Start of Block
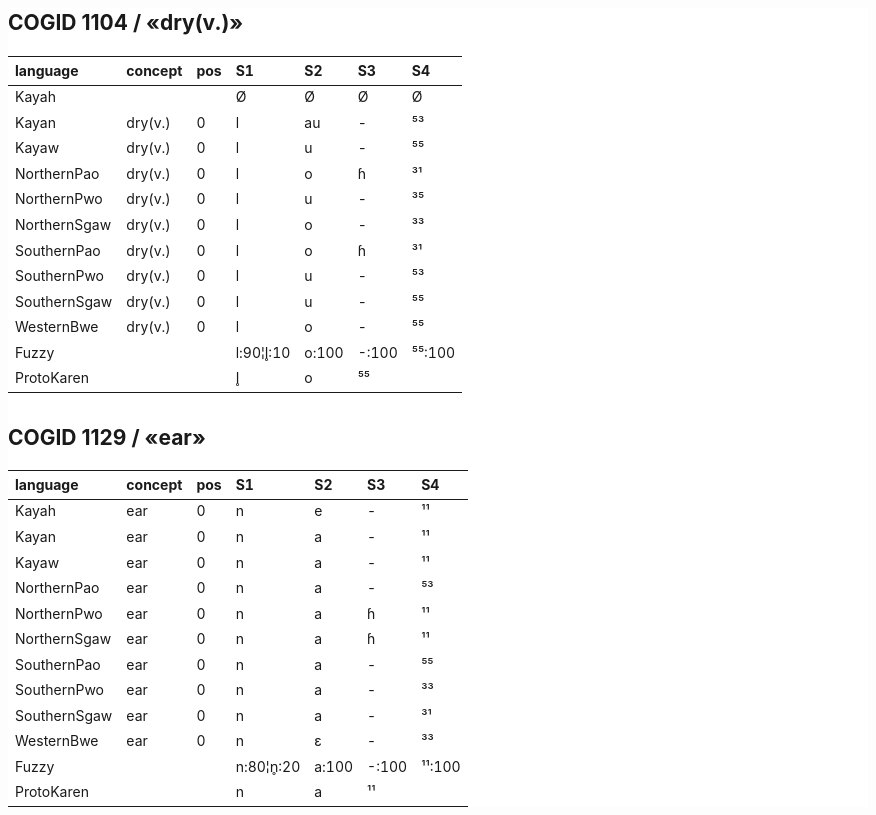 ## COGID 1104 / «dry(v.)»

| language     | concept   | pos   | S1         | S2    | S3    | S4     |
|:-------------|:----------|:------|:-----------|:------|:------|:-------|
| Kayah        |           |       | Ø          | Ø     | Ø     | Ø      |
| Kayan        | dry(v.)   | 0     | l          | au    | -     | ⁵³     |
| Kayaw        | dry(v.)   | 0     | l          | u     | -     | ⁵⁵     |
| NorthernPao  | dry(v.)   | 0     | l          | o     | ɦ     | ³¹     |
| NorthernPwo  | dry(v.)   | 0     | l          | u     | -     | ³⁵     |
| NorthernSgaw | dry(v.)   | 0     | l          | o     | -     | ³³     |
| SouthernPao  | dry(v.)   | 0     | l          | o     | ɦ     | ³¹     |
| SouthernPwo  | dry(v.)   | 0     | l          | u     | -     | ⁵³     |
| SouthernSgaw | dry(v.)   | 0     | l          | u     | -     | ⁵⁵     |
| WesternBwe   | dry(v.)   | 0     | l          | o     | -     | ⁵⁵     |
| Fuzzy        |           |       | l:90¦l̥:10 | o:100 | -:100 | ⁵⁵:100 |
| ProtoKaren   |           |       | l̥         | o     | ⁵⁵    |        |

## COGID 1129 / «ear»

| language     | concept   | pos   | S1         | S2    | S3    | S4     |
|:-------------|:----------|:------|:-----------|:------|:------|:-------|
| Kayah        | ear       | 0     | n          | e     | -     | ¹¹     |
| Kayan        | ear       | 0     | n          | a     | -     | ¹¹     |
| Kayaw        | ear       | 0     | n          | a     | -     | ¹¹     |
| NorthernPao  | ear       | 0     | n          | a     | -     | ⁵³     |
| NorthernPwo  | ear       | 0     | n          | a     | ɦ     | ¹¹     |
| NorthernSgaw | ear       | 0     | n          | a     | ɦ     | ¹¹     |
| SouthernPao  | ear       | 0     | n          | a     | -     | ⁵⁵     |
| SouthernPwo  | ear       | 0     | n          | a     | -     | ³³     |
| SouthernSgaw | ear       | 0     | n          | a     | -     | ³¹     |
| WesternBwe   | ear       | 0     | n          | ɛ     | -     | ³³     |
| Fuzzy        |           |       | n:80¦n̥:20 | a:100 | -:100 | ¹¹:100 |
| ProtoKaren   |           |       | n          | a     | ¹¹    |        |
End of Block
ACTIVITY
Pick each line holding the word "SouthernPwo" out of the listing.

SOLUTION FOR THIS EXERCISE
| SouthernPwo  | dry(v.)   | 0     | l          | u     | -     | ⁵³     |
| SouthernPwo  | ear       | 0     | n          | a     | -     | ³³     |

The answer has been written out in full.